With years of hands-on experience of making mills work, Jordan is used to chasing his sweet spot. To find it, he says, mill managers need to break out of the ‘volume focus’ and understand the whole process.

The biggest challenge, according to Jordan, has always been “knowing what was going on.” He has used everything — from matrix analysis to the classic Monday morning meeting — to find the source of the problems that beset a pulp mill.

The difficulty has always been the time it takes for information to ‘trickle down’ through the system, particularly when something is out of balance and the root cause itself is a constantly changing factor such as chip quality. “It can take weeks, even months of Monday meetings to find out that you have a problem that the guy out at the chipper caused without having a clue what he was doing to the digesters,” says Jordan.

Finding and hitting that balance — a dynamic, constantly changing target — is the nearly impossible job of the mill manager. To effectively manage Jordan’s elusive ‘sweet spot,’ mill managers must know what’s going on — quickly.
  Jordan recently assessed a new technology, The Virtual Chip Doctor (TVCD), that holds the promise of turning the management of the chip quality issue from the current largely ad-hoc processes into a precise science (See sidebar Up Close: The Virtual Chip Doctor).

Although the TVCD system has not yet been used in an Australian mill, Joel Young, a Canadian now working as chief chemist and technical manager at Visy Pulp & Paper’s PM#9 mill at Tumut, NSW, says chip quality problems here are similar, and the USA experience, where TVCD is being successfully utilised in a number of US and Canadian mills, provides a fair measure of how effective the system might be in this country.

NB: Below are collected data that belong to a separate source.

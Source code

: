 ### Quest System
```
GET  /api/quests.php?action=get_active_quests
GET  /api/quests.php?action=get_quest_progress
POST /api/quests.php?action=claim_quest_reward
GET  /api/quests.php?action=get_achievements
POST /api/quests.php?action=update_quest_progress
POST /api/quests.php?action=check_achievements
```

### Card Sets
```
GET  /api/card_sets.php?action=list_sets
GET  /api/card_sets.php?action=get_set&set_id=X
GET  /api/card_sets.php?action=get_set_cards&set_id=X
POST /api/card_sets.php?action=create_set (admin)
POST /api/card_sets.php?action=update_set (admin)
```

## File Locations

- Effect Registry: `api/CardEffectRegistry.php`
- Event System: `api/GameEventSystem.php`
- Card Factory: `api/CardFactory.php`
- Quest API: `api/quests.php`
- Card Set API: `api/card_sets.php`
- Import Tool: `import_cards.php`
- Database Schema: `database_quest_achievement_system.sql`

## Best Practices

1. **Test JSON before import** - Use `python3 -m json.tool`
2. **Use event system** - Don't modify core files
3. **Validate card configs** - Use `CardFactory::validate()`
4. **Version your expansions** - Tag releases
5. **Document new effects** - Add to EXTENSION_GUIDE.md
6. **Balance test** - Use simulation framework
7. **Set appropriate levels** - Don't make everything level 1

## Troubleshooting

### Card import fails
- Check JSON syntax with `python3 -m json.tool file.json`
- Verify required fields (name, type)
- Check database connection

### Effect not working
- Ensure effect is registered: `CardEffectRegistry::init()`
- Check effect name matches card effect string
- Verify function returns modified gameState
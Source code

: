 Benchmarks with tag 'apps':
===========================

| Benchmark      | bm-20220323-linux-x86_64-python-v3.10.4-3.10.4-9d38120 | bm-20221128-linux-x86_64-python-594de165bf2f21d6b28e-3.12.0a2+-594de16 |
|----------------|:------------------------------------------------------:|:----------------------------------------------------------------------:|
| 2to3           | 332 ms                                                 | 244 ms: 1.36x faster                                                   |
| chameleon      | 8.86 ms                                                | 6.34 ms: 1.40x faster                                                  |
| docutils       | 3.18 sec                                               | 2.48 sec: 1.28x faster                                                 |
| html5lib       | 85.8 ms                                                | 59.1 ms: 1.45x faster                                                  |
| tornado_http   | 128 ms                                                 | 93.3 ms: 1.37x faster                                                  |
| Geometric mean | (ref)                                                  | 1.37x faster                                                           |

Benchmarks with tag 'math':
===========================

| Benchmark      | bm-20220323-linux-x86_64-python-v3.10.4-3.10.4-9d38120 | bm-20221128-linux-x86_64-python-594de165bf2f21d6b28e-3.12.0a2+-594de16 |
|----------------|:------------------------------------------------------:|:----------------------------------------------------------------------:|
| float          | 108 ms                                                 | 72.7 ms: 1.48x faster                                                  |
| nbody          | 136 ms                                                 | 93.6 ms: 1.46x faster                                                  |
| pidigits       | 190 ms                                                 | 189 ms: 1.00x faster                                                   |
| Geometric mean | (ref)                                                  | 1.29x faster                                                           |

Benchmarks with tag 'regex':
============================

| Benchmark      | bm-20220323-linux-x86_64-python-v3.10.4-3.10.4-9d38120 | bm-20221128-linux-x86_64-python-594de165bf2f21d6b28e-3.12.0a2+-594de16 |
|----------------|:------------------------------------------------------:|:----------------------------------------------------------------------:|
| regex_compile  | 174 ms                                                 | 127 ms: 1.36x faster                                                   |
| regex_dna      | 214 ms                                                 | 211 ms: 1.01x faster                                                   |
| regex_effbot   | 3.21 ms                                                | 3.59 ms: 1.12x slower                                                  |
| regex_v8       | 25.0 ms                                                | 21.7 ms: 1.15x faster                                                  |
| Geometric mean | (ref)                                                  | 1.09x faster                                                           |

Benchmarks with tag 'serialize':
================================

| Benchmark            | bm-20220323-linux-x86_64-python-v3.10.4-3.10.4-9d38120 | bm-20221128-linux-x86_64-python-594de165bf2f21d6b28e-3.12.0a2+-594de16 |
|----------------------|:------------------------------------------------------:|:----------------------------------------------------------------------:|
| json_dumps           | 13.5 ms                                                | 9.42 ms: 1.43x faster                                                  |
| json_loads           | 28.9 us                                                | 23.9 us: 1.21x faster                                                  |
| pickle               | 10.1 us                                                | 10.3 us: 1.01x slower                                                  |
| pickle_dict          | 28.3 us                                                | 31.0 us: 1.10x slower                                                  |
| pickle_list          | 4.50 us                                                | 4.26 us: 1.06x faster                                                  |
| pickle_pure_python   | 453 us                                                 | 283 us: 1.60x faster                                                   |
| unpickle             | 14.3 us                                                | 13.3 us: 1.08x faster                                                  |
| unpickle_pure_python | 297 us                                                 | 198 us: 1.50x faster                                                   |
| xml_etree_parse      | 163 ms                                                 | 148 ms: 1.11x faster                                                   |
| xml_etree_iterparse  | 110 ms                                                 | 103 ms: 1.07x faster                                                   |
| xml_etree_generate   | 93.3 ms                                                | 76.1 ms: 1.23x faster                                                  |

A joint venture between New Hampshire-based Biomass Resources Inc and Fiber-M Technologies, of Bangor, Maine, The Virtual Chip Doctor’s approach to solving the chip quality problem is not an entirely new paradigm. Many pulp and paper companies have developed similar tracking techniques and analytical software in-house, at considerable expense. Joel Young observes that, “These systems, while potentially quite powerful, often ebb and flow in their use and utility owing to lack of standardisation in testing and data handling or operating platform. User familiarity and simplicity in data presentation also often compromise the utility of such inhouse programs.

“TVCD brings together the knowledge base and experience of Greg True of Biomass Resources with up-to-date webenabled software and data management. Combining the knowledge and experience of The Chip Doctor, with the user friendly attributes of TVCD provides state of the art in quality fibre processing.”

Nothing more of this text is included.